When I was 16, I spent a summer in Olga Bay on Kodiak Island, home of the Kodiak Brown Bear. I worked on a survey team and we had many adventures and misadventures over the summer.
This story takes place on July 4th. We’d already been in Olga Bay for 5 weeks with a little over 2 weeks worth of food, so we were tired and hungry and living off of the land. But that is another story.
On this day, we’d tried to finish up the main survey by placing the corner posts in hopes of finding our way back to the civilization that through a series of events, we’d been cut off from. It took us sixteen hours to finish the survey which found us on a ledge on the side of a mountain.
Below us, the tide was coming back in and we had a long trek back to the boat. The other issue is that between us and the boat was a large stretch of grass and brush and bears who’d come to feed on the incoming salmon. The grass and brush were so high that you could easily run into a bear before you saw him.
We decided to divide into two groups. My boss and another 16 year old, Sam, would hike down the mountain and head for the boat while we guided them by hand held radio. From our vantage point, we could see the bears pretty well and would hopefully be able to steer them around them safely. Then they would take the boat down the coast to a place were Mike and I could climb down and go through a narrow stretch of brush far from the creek teeming with fish.
This also meant I had to carry all of the big equipment and the pack frame so Mike could carry the gun and listen to the radio.
Amazingly, we guided them through the grass and brush safely to the boat. Along the way, I was able to count out 23 different brown bears heading to or fishing along the creek.
Once we saw them push the boat off the beach, Mike and I headed down the steep mountain side. My pack and boots made it a difficult trip as I slid down the slope in many places because of the long grass. I had to use my shovel to help slow me and keep me from tumbling head first.
Exhausted, we reached the brush between us and the beach and began making our way through it. With all the gear it was tough and Mike didn’t help much when he let go of limbs and they smacked me in the face or the thighs.
We cleared the brush to not find the beach as we’d expected, but another patch of tall grass and more brush beyond that.
We repeated the process only to find another grassy area and more brush beyond that. Only we could hear the ocean now over the din of mosquitos and gnats that threatened to eat us alive.

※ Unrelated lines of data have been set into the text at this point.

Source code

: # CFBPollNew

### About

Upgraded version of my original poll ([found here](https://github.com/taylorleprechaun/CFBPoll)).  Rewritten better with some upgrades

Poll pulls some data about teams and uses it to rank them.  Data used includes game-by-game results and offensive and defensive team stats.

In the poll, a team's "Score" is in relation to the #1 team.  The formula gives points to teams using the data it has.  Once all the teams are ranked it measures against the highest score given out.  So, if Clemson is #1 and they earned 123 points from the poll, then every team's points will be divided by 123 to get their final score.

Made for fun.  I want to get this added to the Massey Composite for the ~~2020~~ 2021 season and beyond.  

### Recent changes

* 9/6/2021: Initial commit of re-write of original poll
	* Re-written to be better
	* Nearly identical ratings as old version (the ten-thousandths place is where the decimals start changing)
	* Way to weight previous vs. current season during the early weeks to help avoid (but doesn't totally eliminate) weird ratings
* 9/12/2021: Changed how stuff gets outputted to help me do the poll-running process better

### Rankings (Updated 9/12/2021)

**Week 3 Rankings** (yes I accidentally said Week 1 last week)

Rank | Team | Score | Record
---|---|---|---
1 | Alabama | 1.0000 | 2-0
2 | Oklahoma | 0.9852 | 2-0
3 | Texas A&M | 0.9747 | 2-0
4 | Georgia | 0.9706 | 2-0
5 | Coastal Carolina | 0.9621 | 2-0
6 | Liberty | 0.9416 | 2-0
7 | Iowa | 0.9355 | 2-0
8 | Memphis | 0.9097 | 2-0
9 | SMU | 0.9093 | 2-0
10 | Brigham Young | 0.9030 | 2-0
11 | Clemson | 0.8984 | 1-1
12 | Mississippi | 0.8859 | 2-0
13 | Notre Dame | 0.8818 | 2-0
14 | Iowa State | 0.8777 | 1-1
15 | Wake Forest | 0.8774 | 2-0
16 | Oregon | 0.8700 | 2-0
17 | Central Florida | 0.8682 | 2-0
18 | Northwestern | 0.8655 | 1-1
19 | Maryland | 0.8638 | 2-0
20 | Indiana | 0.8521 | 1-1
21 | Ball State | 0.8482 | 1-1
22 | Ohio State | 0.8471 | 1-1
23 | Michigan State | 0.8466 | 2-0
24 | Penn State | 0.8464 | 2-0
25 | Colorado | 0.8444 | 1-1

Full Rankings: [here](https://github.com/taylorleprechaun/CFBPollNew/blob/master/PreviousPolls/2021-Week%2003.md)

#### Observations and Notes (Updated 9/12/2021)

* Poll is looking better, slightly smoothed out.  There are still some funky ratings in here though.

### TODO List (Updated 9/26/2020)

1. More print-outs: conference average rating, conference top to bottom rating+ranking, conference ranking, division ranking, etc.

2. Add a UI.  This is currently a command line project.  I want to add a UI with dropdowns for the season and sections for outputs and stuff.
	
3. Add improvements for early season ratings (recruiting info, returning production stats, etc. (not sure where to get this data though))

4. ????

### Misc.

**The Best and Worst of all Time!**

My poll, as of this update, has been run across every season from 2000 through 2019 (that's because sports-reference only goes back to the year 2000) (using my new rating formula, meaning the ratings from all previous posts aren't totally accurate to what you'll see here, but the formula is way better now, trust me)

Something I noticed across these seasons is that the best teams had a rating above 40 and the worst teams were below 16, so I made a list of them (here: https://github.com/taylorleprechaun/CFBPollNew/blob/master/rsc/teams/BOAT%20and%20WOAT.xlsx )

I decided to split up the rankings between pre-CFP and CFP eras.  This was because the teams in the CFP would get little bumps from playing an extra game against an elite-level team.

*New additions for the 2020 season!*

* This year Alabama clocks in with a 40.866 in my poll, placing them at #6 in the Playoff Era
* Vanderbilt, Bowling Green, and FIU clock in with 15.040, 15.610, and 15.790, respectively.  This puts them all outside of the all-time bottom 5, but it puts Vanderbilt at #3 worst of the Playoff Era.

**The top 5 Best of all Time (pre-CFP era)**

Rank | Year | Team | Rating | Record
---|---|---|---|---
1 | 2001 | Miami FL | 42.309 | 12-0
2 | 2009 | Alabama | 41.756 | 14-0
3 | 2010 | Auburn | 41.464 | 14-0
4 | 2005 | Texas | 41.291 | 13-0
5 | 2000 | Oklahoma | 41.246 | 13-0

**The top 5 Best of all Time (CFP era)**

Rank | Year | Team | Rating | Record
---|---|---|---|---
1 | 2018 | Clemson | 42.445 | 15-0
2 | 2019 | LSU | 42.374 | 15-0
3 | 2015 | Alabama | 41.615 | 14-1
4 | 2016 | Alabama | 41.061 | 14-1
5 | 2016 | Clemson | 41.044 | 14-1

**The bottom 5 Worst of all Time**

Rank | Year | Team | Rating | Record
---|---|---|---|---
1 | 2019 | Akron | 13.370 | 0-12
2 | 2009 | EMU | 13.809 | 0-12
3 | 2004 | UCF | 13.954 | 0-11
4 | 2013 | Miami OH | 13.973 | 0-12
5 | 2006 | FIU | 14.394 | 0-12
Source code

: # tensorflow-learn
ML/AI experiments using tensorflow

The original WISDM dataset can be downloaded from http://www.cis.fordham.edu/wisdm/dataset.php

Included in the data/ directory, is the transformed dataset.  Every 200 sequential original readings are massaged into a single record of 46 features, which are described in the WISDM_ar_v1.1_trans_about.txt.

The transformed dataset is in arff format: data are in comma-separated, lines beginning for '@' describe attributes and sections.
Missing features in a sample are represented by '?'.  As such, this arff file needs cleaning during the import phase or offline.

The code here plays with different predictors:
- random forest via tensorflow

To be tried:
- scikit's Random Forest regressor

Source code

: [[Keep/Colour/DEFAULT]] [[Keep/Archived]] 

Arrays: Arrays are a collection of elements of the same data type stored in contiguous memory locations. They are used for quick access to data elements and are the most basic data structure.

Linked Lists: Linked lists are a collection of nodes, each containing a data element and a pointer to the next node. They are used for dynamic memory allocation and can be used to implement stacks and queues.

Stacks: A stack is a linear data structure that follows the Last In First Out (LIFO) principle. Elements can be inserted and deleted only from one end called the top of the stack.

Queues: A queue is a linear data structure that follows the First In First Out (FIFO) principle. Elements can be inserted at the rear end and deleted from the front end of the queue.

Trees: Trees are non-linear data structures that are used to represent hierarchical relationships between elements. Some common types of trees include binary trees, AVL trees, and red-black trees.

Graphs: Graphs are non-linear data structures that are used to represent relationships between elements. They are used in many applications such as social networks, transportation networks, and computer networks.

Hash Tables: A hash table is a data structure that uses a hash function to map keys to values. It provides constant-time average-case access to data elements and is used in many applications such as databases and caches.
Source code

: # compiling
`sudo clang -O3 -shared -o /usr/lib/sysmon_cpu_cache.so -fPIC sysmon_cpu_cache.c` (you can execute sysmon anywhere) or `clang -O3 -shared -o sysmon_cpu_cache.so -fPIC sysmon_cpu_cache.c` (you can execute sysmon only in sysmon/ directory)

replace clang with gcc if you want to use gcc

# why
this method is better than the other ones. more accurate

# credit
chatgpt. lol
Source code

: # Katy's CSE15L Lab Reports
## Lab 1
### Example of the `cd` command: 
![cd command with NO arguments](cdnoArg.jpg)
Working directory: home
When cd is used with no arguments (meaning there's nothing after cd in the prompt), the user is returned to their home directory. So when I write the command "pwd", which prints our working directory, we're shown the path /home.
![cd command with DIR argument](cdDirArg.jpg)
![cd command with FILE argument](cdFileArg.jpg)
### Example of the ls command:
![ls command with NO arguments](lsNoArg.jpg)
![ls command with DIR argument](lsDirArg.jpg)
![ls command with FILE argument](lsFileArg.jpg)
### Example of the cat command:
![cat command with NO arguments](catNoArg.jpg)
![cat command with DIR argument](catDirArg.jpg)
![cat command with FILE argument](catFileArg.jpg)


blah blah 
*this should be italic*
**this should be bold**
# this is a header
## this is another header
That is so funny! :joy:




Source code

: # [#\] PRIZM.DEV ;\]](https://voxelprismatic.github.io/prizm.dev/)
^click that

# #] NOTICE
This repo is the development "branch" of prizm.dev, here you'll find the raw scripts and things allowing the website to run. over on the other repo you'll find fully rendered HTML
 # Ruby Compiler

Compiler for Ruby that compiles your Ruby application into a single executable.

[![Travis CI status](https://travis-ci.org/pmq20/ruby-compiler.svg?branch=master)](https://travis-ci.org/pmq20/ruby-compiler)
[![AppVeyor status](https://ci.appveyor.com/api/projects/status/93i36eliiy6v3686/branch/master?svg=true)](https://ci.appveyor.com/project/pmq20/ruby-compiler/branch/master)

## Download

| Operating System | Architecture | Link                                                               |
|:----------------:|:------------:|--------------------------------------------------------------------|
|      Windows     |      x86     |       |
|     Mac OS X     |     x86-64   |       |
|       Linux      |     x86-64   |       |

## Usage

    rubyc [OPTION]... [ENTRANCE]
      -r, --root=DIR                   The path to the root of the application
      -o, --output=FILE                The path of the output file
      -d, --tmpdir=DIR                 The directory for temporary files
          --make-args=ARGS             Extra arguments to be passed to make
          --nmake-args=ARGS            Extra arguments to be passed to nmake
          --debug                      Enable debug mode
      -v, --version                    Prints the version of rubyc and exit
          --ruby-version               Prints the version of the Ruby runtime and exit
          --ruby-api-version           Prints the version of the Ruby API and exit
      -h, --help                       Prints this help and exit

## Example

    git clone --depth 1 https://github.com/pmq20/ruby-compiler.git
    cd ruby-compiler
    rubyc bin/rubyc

Then I smelt it, the pungent smell of bear. I couldn’t tell how close it was, but I knew which direction it was, to our left and somewhere in the grass. We stumbled onto a well worn path devoid of grass from the hundreds of paws pf bears that had ambled by on their way to fish.
This gave us a start and we didn’t hang around to see if the smell got any closer and plunged headlong into the grass and brush beyond.
The trip had already taken at least twice as long as we’d expected and this batch of alders was tight and thick. I often had to stop and let down the pack frame and lift it through the knot of trees or untangle it from the branches. This only slowed us down and with each snap of a limb, Mike’s eyes got big as he was sure a bear was tracking us.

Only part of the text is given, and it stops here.